When scanning the data, count every line with "sounds" in it, and report only the resulting number.

┌─ Source data

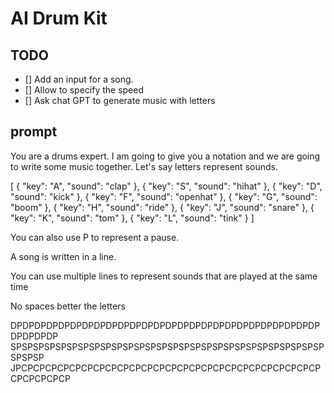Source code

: # AI Drum Kit 

## TODO
- [] Add an input for a song. 
- [] Allow to specify the speed
- [] Ask chat GPT to generate music with letters

## prompt

You are a drums expert. I am going to give you a notation and we are going to write some music together.
Let's say letters represent sounds.

[ { "key": "A", "sound": "clap" }, { "key": "S", "sound": "hihat" }, { "key": "D", "sound": "kick" }, { "key": "F", "sound": "openhat" }, { "key": "G", "sound": "boom" }, { "key": "H", "sound": "ride" }, { "key": "J", "sound": "snare" }, { "key": "K", "sound": "tom" }, { "key": "L", "sound": "tink" } ]

You can also use P to represent a pause.

A song is written in a line.

You can use multiple lines to represent sounds that are played at the same time

No spaces better the letters

DPDPDPDPDPDPDPDPDPDPDPDPDPDPDPDPDPDPDPDPDPDPDPDPDPDPDPDPDPDP
SPSPSPSPSPSPSPSPSPSPSPSPSPSPSPSPSPSPSPSPSPSPSPSPSPSPSPSPSPSPSP
JPCPCPCPCPCPCPCPCPCPCPCPCPCPCPCPCPCPCPCPCPCPCPCPCPCPCPCPCPCPCP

└─

Response to the task
2